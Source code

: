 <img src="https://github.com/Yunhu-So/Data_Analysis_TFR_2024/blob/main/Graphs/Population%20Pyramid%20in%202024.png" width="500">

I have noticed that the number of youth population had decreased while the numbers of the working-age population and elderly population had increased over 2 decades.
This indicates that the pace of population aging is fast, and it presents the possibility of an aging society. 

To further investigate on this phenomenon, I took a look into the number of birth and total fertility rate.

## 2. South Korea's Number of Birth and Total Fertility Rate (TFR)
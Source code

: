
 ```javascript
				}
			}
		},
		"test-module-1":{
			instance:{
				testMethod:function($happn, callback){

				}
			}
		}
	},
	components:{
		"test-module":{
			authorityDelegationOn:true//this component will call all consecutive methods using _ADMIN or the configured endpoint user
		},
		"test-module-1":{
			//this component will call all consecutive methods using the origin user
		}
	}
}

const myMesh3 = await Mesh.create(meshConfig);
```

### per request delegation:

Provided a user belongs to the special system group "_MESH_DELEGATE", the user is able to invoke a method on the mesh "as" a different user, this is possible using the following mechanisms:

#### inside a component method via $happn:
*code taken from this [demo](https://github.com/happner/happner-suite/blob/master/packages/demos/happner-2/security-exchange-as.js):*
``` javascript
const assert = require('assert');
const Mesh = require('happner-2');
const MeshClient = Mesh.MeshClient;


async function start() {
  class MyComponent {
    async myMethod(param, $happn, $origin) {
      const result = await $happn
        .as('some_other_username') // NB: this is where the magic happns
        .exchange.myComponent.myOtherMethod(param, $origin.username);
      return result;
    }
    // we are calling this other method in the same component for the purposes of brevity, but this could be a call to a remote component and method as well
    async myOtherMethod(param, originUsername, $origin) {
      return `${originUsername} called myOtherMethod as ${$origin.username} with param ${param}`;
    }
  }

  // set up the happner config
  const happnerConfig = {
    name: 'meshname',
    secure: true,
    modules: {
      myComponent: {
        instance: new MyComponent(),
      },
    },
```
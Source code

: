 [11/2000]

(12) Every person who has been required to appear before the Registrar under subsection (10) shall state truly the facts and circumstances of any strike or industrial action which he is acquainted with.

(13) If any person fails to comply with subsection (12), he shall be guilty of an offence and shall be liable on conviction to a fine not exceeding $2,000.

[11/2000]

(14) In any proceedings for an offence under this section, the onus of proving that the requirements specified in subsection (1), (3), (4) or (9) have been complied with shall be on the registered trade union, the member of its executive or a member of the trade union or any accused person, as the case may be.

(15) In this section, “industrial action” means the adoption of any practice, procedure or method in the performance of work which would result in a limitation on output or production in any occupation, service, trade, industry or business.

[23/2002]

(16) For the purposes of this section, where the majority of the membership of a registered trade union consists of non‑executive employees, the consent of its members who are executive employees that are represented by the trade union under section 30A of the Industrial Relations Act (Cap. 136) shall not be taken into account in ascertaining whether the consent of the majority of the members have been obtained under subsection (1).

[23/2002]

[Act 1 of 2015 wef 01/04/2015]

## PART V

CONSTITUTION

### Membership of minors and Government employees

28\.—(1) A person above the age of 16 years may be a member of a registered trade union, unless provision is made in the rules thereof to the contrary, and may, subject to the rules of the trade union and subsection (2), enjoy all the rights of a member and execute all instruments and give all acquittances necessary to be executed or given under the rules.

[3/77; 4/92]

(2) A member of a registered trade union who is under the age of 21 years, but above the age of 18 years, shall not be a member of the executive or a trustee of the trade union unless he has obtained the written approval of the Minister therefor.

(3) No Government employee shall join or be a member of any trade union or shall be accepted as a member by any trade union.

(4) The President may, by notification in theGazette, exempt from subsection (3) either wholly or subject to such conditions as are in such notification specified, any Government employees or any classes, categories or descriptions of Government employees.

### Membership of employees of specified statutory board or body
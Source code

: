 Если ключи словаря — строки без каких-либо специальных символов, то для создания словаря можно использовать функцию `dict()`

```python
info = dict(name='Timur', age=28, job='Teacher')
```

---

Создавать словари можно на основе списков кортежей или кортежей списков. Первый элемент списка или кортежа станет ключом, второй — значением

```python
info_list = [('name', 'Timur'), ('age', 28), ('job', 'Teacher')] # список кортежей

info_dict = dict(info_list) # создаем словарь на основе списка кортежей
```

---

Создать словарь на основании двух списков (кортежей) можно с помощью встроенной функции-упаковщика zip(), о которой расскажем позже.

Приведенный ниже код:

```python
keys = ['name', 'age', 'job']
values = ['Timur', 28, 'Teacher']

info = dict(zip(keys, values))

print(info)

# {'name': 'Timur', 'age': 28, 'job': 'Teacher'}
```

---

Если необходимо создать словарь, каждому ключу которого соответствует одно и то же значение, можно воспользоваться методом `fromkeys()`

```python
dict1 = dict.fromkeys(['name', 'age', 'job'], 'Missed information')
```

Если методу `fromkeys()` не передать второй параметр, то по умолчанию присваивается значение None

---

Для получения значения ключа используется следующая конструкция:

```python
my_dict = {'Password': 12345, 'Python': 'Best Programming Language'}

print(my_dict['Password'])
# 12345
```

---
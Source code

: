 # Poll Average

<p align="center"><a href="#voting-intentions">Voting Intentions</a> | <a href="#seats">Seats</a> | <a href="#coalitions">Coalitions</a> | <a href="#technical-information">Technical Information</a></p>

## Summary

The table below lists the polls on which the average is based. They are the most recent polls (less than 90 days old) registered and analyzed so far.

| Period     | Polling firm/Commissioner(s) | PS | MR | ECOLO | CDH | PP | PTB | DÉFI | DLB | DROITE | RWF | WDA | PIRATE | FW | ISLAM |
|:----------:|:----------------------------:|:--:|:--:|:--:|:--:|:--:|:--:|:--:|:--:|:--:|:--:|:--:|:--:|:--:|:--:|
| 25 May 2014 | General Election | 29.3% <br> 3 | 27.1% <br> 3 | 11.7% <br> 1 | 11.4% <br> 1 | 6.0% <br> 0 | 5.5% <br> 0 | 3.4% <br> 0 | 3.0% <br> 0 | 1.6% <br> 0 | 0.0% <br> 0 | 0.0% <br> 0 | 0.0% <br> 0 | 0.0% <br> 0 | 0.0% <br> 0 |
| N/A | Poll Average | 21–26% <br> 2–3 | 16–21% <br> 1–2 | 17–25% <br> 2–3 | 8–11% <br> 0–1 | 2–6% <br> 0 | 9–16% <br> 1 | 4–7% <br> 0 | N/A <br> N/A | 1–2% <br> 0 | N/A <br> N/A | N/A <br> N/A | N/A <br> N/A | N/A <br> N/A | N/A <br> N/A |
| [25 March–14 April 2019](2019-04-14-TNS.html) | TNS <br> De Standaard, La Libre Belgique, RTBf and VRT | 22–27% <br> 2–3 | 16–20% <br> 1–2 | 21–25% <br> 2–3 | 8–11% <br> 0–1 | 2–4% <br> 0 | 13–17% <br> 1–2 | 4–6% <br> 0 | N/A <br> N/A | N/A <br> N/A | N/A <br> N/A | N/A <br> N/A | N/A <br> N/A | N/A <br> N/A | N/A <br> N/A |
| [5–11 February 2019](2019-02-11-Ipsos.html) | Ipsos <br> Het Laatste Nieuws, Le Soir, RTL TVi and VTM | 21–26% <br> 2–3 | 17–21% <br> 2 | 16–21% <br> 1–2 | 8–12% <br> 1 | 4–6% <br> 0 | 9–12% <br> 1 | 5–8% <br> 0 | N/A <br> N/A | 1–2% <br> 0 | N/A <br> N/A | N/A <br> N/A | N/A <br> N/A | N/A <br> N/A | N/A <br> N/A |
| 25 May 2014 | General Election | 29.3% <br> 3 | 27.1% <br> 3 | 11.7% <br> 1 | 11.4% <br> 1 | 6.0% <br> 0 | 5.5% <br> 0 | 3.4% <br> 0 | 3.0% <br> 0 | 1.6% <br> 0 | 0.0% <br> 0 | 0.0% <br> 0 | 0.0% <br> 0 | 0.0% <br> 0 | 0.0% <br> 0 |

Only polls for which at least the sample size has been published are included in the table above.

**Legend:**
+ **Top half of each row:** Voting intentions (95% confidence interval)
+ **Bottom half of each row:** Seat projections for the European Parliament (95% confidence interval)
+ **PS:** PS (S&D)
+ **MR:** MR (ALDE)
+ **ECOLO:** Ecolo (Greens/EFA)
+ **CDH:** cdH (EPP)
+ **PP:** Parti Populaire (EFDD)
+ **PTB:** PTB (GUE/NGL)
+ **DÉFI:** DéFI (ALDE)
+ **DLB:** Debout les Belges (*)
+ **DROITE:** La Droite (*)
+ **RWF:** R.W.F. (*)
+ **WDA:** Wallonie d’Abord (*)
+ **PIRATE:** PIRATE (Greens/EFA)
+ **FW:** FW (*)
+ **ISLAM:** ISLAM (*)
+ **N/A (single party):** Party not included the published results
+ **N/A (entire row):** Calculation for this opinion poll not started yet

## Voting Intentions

• _Work order_: Copy out, from the records above, every line that holds the string "Government".

• _Result for this exercise_:
### Membership of minors and Government employees
(3) No Government employee shall join or be a member of any trade union or shall be accepted as a member by any trade union.
(4) The President may, by notification in theGazette, exempt from subsection (3) either wholly or subject to such conditions as are in such notification specified, any Government employees or any classes, categories or descriptions of Government employees.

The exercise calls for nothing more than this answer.